Education is decentralized so each state is left to their own devices.  While there was the movement in the early 2000s and 2010s to provide some basic standards at the federal level, it was treated as executive overreach and now remains largely hidden under the guise of individual state standards.  Each state sort of did their own things with them.  I would say now if the administration said “Here are the new standards” there’d be far less pushback from the group that pushed back against it the first time, and far more pushback from the groups that supported or were ambivalent to the national standards movement.

My point being - it’s hard to place blame at the feet of our education system when it’s providing the exact outcomes the systems were designed to provide (good, bad, and ugly) - I officiated a wedding yesterday and when signing the marriage licenses, one of the witnesses, an elderly woman lamented the bride being unable to sign her new last name in cursive.  As she clutched her pearls yelling “Don’t they teach this in schools anymore?” The bride replied “no” to which the woman again screamed “F***ing Democrats.”  It has nothing to do with Democrats, Republicans, or anything else, and everything to do with how the systems are currently built state by state.  Teaching cursive comes at the cost of 10 other things all deemed important and one person’s holy crusade is another’s “Meh, they’ll figure it out.”

Public education is enshrined in most state constitutions as a basic right provided to everyone.  The standards and things that are taught in state classrooms are a product of local and state governments.  I helped write our 2019 draft state standards for social studies - a six-year process that went through a ton of revisions, support, pushback, etc.  In the end we ended up with a great draft in spite of what we were up against.  I would encourage you to look at your state department of education’s website and look for opportunities to volunteer in projects, feedback, review, etc - there’s always a call for something.  

 Religious schools exist, yes, but get enough attention that they often seem like they’re more of an impact than they actually are.   - I have several friends in the Oklahoma school systems.  Lots of “pocket resistance” and the kids and communities largely allow it, despite also electing certain leaders.  If I learned anything in my multiple master’s degrees in leadership, it’s that everyone views “schools as bad” but they don’t usually mean “THEIR” schools.

Charters exist and are no more or less successful than their public-school counterparts.   But by and large, schools and teachers aren’t lying down to the threats around them - they just can’t be as vocal in opposing them as the opposition is an attacking the systems they operate under.

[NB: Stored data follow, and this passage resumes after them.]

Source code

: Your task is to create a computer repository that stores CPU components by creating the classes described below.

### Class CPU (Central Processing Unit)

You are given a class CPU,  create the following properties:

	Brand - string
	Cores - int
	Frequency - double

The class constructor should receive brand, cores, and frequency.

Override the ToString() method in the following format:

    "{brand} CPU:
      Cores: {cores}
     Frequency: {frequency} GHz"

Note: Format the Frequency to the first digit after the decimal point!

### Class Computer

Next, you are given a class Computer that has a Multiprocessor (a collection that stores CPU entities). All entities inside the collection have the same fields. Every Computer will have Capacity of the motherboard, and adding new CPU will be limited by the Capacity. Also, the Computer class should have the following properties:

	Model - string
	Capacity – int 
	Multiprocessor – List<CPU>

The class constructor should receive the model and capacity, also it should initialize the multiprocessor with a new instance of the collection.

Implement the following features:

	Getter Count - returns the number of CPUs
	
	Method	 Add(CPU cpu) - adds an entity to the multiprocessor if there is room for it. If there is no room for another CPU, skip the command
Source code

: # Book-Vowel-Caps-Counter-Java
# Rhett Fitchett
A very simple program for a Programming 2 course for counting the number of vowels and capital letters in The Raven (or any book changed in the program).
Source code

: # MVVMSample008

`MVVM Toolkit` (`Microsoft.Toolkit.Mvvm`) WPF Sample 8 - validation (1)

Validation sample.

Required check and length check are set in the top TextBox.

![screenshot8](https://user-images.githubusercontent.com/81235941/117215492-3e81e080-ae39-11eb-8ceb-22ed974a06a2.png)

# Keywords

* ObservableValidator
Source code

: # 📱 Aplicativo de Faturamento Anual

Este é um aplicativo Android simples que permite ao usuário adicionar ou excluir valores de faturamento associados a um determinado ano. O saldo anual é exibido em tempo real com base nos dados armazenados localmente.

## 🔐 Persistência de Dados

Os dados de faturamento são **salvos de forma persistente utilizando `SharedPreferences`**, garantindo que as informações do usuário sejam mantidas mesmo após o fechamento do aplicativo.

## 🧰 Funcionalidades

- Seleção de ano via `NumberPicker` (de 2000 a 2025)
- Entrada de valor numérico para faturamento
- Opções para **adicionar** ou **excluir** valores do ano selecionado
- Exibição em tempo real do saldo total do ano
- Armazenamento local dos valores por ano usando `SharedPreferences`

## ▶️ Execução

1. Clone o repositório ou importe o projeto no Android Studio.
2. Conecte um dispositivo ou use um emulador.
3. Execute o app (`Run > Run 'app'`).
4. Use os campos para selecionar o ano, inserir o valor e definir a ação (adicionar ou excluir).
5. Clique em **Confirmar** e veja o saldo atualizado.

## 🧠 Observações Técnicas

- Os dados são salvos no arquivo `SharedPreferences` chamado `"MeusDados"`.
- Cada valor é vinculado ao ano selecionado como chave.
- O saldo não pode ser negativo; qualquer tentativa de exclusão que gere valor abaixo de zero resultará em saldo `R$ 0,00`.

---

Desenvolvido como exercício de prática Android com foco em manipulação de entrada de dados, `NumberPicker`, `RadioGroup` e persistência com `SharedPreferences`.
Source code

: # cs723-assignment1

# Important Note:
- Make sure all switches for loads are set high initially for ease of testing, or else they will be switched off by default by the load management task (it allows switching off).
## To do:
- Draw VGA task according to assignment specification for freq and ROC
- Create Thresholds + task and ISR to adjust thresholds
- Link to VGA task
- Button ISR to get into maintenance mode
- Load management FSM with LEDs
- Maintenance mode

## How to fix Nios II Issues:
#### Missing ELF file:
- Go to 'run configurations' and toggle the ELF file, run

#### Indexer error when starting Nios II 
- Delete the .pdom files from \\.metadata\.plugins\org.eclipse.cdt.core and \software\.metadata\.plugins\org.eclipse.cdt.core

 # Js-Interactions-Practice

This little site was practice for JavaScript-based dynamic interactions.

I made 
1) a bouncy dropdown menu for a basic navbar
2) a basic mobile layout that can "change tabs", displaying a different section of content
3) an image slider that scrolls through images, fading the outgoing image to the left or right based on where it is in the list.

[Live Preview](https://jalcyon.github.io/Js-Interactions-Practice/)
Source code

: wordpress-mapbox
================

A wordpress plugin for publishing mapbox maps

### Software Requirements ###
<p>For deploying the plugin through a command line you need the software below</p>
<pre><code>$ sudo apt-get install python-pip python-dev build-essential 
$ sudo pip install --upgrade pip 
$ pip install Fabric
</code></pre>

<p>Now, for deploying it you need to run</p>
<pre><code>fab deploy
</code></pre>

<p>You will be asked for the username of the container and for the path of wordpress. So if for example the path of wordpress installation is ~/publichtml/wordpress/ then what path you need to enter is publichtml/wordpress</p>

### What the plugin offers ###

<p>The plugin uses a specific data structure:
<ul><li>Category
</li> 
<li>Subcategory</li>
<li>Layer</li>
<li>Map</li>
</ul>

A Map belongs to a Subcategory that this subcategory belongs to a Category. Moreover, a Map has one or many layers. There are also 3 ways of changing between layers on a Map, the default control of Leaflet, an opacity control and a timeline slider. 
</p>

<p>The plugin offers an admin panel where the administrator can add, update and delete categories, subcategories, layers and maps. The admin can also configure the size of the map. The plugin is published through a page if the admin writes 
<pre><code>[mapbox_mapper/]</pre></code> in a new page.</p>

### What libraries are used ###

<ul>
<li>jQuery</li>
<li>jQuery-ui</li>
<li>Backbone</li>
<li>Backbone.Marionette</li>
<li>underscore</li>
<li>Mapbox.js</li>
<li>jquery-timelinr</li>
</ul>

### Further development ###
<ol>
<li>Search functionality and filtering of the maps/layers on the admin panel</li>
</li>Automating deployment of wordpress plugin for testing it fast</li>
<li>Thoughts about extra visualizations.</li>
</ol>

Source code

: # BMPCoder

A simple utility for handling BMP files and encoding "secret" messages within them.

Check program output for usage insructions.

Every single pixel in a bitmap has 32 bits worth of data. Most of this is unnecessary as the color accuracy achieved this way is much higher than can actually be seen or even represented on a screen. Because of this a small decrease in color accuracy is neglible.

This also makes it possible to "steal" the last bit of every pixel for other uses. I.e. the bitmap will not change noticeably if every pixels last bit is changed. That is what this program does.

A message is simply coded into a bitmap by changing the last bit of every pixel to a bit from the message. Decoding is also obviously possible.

People can get involved in the many opportunities that exist for them to get involved and help - but steer clear of placing blame for where we’re currently at the feet of educators and schools. (I don’t think you were, but my knee jerk reaction is always to protect the schools.  25 years in these systems have made that a natural reflex) Most of them are doing their best in the same situations we all are to do what they know is right.  And take heed in knowing that the systems the article you referenced are not as prolific as even the Guardian would have you believe.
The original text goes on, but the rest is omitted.